Give the data again exactly, from its opening line through the line in which "3. Prove that" appears.

=== Provided data ===

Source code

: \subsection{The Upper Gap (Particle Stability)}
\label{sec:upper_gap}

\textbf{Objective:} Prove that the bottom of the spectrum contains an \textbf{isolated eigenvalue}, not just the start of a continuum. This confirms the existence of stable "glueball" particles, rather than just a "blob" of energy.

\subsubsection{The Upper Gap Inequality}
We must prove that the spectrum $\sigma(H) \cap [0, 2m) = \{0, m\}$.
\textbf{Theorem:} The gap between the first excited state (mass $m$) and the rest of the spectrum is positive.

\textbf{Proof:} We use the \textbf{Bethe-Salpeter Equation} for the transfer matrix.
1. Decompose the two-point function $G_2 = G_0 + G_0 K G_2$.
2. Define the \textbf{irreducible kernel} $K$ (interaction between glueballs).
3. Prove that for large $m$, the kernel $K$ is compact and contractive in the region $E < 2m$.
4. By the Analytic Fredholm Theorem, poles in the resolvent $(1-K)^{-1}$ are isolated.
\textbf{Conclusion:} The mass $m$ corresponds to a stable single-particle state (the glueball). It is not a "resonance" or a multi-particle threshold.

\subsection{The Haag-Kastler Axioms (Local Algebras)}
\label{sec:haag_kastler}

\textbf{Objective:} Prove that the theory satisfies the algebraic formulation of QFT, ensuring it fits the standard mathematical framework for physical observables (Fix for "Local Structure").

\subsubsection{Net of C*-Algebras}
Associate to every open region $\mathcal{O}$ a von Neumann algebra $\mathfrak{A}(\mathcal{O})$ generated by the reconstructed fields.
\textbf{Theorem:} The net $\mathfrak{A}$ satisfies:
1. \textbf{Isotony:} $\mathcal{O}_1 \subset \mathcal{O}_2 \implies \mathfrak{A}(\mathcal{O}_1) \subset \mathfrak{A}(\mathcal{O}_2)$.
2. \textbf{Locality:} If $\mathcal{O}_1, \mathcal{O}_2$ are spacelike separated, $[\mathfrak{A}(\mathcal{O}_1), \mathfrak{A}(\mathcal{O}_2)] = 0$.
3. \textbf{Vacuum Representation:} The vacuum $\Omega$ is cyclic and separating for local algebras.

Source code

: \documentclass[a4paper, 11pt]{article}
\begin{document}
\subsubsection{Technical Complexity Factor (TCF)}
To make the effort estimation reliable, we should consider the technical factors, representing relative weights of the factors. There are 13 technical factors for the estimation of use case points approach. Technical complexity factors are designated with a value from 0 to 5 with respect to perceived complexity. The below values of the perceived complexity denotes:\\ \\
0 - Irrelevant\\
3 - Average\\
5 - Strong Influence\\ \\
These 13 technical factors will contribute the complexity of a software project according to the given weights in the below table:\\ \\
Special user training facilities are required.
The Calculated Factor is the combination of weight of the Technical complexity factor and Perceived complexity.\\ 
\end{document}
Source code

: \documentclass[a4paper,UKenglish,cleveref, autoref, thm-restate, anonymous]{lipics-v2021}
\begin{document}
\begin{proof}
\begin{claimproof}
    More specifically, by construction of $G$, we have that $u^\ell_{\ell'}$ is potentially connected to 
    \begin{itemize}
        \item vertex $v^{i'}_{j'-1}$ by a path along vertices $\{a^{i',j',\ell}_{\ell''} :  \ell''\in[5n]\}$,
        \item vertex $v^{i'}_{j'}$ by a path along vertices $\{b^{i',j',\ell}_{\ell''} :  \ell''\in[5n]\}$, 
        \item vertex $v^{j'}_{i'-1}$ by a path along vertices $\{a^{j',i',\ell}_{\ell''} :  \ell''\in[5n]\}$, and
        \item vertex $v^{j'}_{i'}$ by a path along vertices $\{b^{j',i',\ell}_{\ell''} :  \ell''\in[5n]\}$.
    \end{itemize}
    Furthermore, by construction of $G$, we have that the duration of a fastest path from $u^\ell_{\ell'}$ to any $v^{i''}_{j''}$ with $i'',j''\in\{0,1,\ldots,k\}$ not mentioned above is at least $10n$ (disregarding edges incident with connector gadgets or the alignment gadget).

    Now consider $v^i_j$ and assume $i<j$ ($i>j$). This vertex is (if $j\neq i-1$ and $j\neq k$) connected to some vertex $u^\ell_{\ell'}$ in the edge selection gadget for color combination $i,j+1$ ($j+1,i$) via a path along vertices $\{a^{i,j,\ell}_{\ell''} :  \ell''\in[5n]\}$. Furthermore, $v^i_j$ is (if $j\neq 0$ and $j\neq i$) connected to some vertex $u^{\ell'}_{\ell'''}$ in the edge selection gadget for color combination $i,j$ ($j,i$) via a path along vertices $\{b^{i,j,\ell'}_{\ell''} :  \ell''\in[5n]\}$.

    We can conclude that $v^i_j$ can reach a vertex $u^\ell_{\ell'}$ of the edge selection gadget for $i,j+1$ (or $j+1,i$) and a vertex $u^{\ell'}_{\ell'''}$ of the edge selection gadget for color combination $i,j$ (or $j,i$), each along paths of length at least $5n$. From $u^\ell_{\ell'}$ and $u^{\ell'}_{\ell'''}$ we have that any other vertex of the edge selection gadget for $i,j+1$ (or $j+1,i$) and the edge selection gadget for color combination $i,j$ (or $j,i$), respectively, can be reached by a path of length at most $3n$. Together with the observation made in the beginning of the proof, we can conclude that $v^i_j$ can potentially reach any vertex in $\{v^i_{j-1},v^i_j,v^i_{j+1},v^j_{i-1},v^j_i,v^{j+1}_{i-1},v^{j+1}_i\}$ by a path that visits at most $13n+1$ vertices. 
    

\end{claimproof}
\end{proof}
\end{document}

===

**Result of the task:**
Source code

: \subsection{The Upper Gap (Particle Stability)}
\label{sec:upper_gap}

\textbf{Objective:} Prove that the bottom of the spectrum contains an \textbf{isolated eigenvalue}, not just the start of a continuum. This confirms the existence of stable "glueball" particles, rather than just a "blob" of energy.

\subsubsection{The Upper Gap Inequality}
We must prove that the spectrum $\sigma(H) \cap [0, 2m) = \{0, m\}$.
\textbf{Theorem:} The gap between the first excited state (mass $m$) and the rest of the spectrum is positive.

\textbf{Proof:} We use the \textbf{Bethe-Salpeter Equation} for the transfer matrix.
1. Decompose the two-point function $G_2 = G_0 + G_0 K G_2$.
2. Define the \textbf{irreducible kernel} $K$ (interaction between glueballs).
3. Prove that for large $m$, the kernel $K$ is compact and contractive in the region $E < 2m$.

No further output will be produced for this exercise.